* [What you should do] Please set down the line that contains "While defining method, variables" and every line below it through the last, exactly as written, with no other lines.

* [Dataset extract]
·····

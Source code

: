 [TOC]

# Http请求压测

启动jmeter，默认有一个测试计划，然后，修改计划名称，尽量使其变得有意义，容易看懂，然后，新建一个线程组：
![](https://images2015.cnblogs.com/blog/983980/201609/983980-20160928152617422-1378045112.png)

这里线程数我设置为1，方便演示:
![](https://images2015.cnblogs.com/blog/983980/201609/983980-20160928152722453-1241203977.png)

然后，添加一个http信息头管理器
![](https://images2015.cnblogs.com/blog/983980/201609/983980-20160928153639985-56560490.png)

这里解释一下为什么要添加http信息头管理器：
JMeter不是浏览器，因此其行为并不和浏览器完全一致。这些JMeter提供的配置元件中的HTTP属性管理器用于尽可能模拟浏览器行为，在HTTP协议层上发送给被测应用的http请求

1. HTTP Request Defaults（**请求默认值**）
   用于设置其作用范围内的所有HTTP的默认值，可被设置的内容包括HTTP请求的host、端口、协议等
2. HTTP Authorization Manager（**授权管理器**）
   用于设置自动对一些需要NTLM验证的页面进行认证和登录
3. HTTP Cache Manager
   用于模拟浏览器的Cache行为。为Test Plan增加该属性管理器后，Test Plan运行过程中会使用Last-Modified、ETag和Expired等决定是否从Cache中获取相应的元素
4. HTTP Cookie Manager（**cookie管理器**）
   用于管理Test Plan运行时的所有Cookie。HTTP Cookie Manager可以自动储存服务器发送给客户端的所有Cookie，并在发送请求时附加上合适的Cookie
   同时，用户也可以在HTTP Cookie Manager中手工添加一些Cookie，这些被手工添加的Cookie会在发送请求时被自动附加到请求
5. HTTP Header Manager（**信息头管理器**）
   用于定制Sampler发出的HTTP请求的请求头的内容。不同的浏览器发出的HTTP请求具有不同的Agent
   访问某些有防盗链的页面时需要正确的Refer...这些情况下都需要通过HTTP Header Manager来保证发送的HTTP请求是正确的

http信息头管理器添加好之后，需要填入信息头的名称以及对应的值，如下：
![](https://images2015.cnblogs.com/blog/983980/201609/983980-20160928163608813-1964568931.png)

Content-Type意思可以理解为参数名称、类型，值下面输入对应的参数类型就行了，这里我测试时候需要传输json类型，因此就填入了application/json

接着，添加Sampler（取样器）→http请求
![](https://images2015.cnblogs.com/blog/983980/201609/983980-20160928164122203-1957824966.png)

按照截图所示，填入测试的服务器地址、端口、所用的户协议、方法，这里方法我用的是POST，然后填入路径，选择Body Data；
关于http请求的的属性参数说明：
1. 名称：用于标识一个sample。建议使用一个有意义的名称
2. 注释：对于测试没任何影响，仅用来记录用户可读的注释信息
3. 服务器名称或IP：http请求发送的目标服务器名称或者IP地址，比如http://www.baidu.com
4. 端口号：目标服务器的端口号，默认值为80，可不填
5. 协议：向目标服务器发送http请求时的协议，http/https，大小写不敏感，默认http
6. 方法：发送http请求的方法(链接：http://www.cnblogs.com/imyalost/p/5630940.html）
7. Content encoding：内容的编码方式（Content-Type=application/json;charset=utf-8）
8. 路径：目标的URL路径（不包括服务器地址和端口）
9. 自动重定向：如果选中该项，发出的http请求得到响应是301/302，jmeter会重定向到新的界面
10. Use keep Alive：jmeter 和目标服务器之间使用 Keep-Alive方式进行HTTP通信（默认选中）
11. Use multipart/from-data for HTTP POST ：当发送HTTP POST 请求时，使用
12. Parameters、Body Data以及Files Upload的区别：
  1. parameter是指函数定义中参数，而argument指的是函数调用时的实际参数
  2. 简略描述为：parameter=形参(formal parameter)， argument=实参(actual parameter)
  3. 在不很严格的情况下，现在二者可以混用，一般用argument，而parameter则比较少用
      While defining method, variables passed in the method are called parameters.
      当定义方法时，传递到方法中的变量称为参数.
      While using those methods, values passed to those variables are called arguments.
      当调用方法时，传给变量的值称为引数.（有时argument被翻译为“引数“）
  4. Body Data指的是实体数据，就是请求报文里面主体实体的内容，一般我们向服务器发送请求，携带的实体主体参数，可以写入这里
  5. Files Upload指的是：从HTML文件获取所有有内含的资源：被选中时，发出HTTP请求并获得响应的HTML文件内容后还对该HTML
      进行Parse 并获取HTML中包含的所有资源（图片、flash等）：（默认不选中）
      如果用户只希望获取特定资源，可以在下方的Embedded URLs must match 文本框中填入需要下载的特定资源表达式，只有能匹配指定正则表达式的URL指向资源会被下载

·····

* [Exercise response]
      While defining method, variables passed in the method are called parameters.
      当定义方法时，传递到方法中的变量称为参数.
      While using those methods, values passed to those variables are called arguments.
      当调用方法时，传给变量的值称为引数.（有时argument被翻译为“引数“）
  4. Body Data指的是实体数据，就是请求报文里面主体实体的内容，一般我们向服务器发送请求，携带的实体主体参数，可以写入这里
  5. Files Upload指的是：从HTML文件获取所有有内含的资源：被选中时，发出HTTP请求并获得响应的HTML文件内容后还对该HTML
      进行Parse 并获取HTML中包含的所有资源（图片、flash等）：（默认不选中）
      如果用户只希望获取特定资源，可以在下方的Embedded URLs must match 文本框中填入需要下载的特定资源表达式，只有能匹配指定正则表达式的URL指向资源会被下载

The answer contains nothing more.